We compared discord controllers (viral RNA load <2000 copies/mL, <450 CD4 T-cells/mm) with typical controllers (viral RNA load <2000 copies/mL, >450 CD4 T-cells/mm) and progressors (viral RNA load >10,000 copies/mL, <450 CD4 T-cells/mm). We quantified CD4/CD8 naive/central memory/effector memory subsets (CD45RA/RO ± CD62L), activation levels (CD38HLA-DR), and HIV-1 DNA load.
Discord controllers resembled progressors showing high viral DNA load, depletion of naive CD4 T-cells, and higher activation in all CD4 T-cell subsets, compared with typical controllers. They were similar to typical controllers with lower CD8 T-cell activation compared with progressors.
Our data are consistent with a relationship between CD4 T-cell activation and disease progression. HIV-1 DNA load may be a better marker of viral replication and disease progression than viral RNA load. Lower level CD8 T-cell activation correlates with low viral RNA load but not with disease progression or viral DNA load.
在 HIV-1 感染中,CD4 T 细胞下降的机制尚不清楚,但与血浆病毒 RNA 载量的关联表明病毒复制可能涉及其中。事实上,病毒血症控制者的病毒载量较低,通常会维持较高的 CD4 T 细胞计数。在当地的 86 名病毒血症控制者队列中,我们发现了一个亚组(18 名“不一致控制者”)的 CD4 T 细胞计数较低,存在临床不确定性。在面对低或无法检测到的血浆(RNA)病毒载量的情况下,导致 CD4 T 细胞下降的潜在机制仍未解决。本研究的目的是通过测量细胞 HIV-1 DNA 载量、T 细胞群和 T 细胞激活标志物,来研究不一致控制者中的病毒和宿主免疫系统动态。

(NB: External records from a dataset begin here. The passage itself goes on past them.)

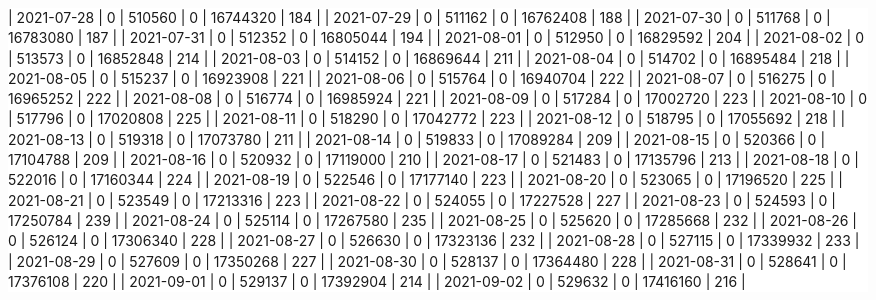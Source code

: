 | 2021-07-28 | 0 | 510560 | 0 | 16744320 | 184 |
| 2021-07-29 | 0 | 511162 | 0 | 16762408 | 188 |
| 2021-07-30 | 0 | 511768 | 0 | 16783080 | 187 |
| 2021-07-31 | 0 | 512352 | 0 | 16805044 | 194 |
| 2021-08-01 | 0 | 512950 | 0 | 16829592 | 204 |
| 2021-08-02 | 0 | 513573 | 0 | 16852848 | 214 |
| 2021-08-03 | 0 | 514152 | 0 | 16869644 | 211 |
| 2021-08-04 | 0 | 514702 | 0 | 16895484 | 218 |
| 2021-08-05 | 0 | 515237 | 0 | 16923908 | 221 |
| 2021-08-06 | 0 | 515764 | 0 | 16940704 | 222 |
| 2021-08-07 | 0 | 516275 | 0 | 16965252 | 222 |
| 2021-08-08 | 0 | 516774 | 0 | 16985924 | 221 |
| 2021-08-09 | 0 | 517284 | 0 | 17002720 | 223 |
| 2021-08-10 | 0 | 517796 | 0 | 17020808 | 225 |
| 2021-08-11 | 0 | 518290 | 0 | 17042772 | 223 |
| 2021-08-12 | 0 | 518795 | 0 | 17055692 | 218 |
| 2021-08-13 | 0 | 519318 | 0 | 17073780 | 211 |
| 2021-08-14 | 0 | 519833 | 0 | 17089284 | 209 |
| 2021-08-15 | 0 | 520366 | 0 | 17104788 | 209 |
| 2021-08-16 | 0 | 520932 | 0 | 17119000 | 210 |
| 2021-08-17 | 0 | 521483 | 0 | 17135796 | 213 |
| 2021-08-18 | 0 | 522016 | 0 | 17160344 | 224 |
| 2021-08-19 | 0 | 522546 | 0 | 17177140 | 223 |
| 2021-08-20 | 0 | 523065 | 0 | 17196520 | 225 |
| 2021-08-21 | 0 | 523549 | 0 | 17213316 | 223 |
| 2021-08-22 | 0 | 524055 | 0 | 17227528 | 227 |
| 2021-08-23 | 0 | 524593 | 0 | 17250784 | 239 |
| 2021-08-24 | 0 | 525114 | 0 | 17267580 | 235 |
| 2021-08-25 | 0 | 525620 | 0 | 17285668 | 232 |
| 2021-08-26 | 0 | 526124 | 0 | 17306340 | 228 |
| 2021-08-27 | 0 | 526630 | 0 | 17323136 | 232 |
| 2021-08-28 | 0 | 527115 | 0 | 17339932 | 233 |
| 2021-08-29 | 0 | 527609 | 0 | 17350268 | 227 |
| 2021-08-30 | 0 | 528137 | 0 | 17364480 | 228 |
| 2021-08-31 | 0 | 528641 | 0 | 17376108 | 220 |
| 2021-09-01 | 0 | 529137 | 0 | 17392904 | 214 |
| 2021-09-02 | 0 | 529632 | 0 | 17416160 | 216 |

我们比较了不一致控制者(病毒 RNA 载量 <2000 拷贝/mL,<450 CD4 T 细胞/mm)与典型控制者(病毒 RNA 载量 <2000 拷贝/mL,>450 CD4 T 细胞/mm)和进展者(病毒 RNA 载量>10,000 拷贝/mL,<450 CD4 T 细胞/mm)。我们量化了 CD4/CD8 幼稚/中央记忆/效应记忆亚群(CD45RA/RO±CD62L)、激活水平(CD38HLA-DR)和 HIV-1 DNA 载量。
与典型控制者相比,不一致控制者与进展者相似,表现出高病毒 DNA 载量、幼稚 CD4 T 细胞耗竭以及所有 CD4 T 细胞亚群的高激活。与进展者相比,他们与典型控制者的 CD8 T 细胞激活水平较低。
我们的数据与 CD4 T 细胞激活与疾病进展之间的关系一致。HIV-1 DNA 载量可能是比病毒 RNA 载量更好的病毒复制和疾病进展标志物。较低水平的 CD8 T 细胞激活与低病毒 RNA 载量相关,但与疾病进展或病毒 DNA 载量无关。